Yes, I’m really happy you asked about the band! We actually call ourselves the Maryama Band, and the idea behind the band was very much inspired by one of my favorite artists –the Becca Stevens Band. We’ve been playing together for years and everybody in the band is so special to me and to the music. I was never a big fan of just using session players and, cliché or not, I think that connection you have with your band family really comes through in the music and on stage. I’m really honored to be able to feature these incredible musicians on the record; and the really amazing thing about our team is the diversity. Everybody is from a different side of the world, and yet they’ve focused on giving life to my songs. The band members on the record are : Maleke Clemmons (Piano); Julian Karahalios (Back vocals, Bass); Marcelo Bucater (Drums); Michael Olinger (World Percussion); Nick Hon (Drums); Linnea Sablosky (Back vocals); Sina Dehghani (daf;) and Julian Cunningham (Back vocals). I did all the lead vocals/guitars and Setars.
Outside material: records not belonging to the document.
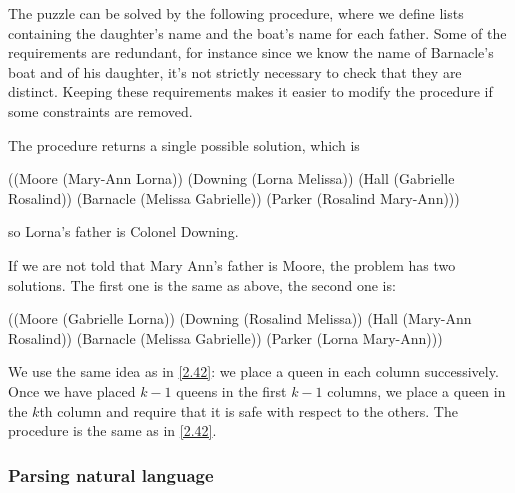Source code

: \begin{exe}[4.43]
    The puzzle can be solved by the following procedure, where we define lists
    containing the daughter’s name and the boat’s name for each father.
    Some of the requirements are redundant, for instance since we know the name 
    of Barnacle’s boat and of his daughter, it’s not strictly necessary to check 
    that they are distinct. Keeping these requirements makes it easier to modify 
    the procedure if some constraints are removed.

    The procedure returns a single possible solution, which is
    \begin{cscm}
        ((Moore (Mary-Ann Lorna))
         (Downing (Lorna Melissa))
         (Hall (Gabrielle Rosalind))
         (Barnacle (Melissa Gabrielle))
         (Parker (Rosalind Mary-Ann)))
    \end{cscm}
    so Lorna’s father is Colonel Downing.

    If we are not told that Mary Ann’s father is Moore, the problem has two 
    solutions. The first one is the same as above, the second one is:
    \begin{cscm}
        ((Moore (Gabrielle Lorna))
         (Downing (Rosalind Melissa))
         (Hall (Mary-Ann Rosalind))
         (Barnacle (Melissa Gabrielle))
         (Parker (Lorna Mary-Ann)))
    \end{cscm}
\end{exe}

\begin{exe}[4.44]
    We use the same idea as in \autoref{2.42}: we place a queen in each column 
    successively. Once we have placed $k - 1$ queens in the first $k - 1$ 
    columns, we place a queen in the $k$th column and require that it is safe 
    with respect to the others. The  procedure is the same as in 
    \autoref{2.42}.
\end{exe}

\subsubsection{Parsing natural language}

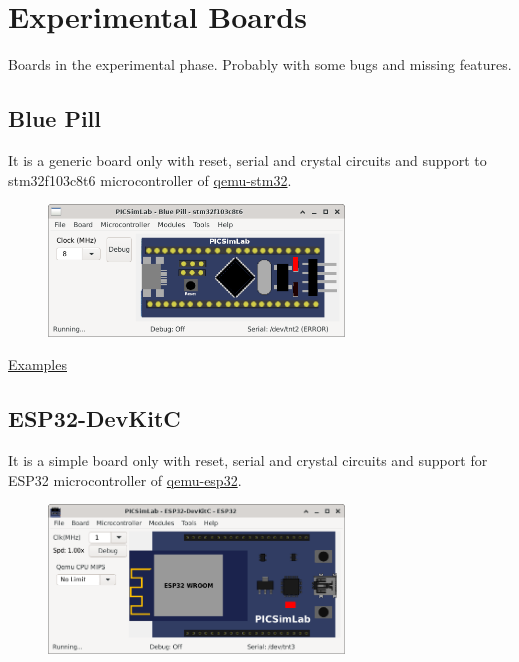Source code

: \chapter{Experimental Boards} \hypertarget{def:eboards}{}

Boards in the experimental phase. Probably with some bugs and missing features. 

\section{Blue Pill}

It is a generic board only with reset, serial and crystal circuits and support to stm32f103c8t6 microcontroller of 
\href{https://beckus.github.io/qemu_stm32/}{qemu-stm32}.

\begin{figure}[H]
\center
\includegraphics[width=0.7\textwidth]{img/Blue_Pill.png} 
\end{figure} 

\href{https://lcgamboa.github.io/picsimlab_examples/board_Blue_Pill.html}{Examples}


\section{ESP32-DevKitC}

It is a simple board only with reset, serial and crystal circuits and support 
for ESP32 microcontroller of \href{https://github.com/a159x36/qemu}{qemu-esp32}.

\begin{figure}[H]
\center
\includegraphics[width=0.7\textwidth]{img/DevKitC.png} 
\end{figure}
Your voice is wonderfully distinctive; did you undergo formal vocal training, or are you simply a natural?
Thank you! I was always in choir growing up and I started taking voice lessons way later in life. I then enrolled in college as a Jazz Voice major and the rest is history. Recently, I’ve been learning Persian traditional singing, which is opening a whole new world to me, as well. And I guess the distinctiveness comes from all these different amazing vocalists I’m inspired by.
Find out more about Maryama here.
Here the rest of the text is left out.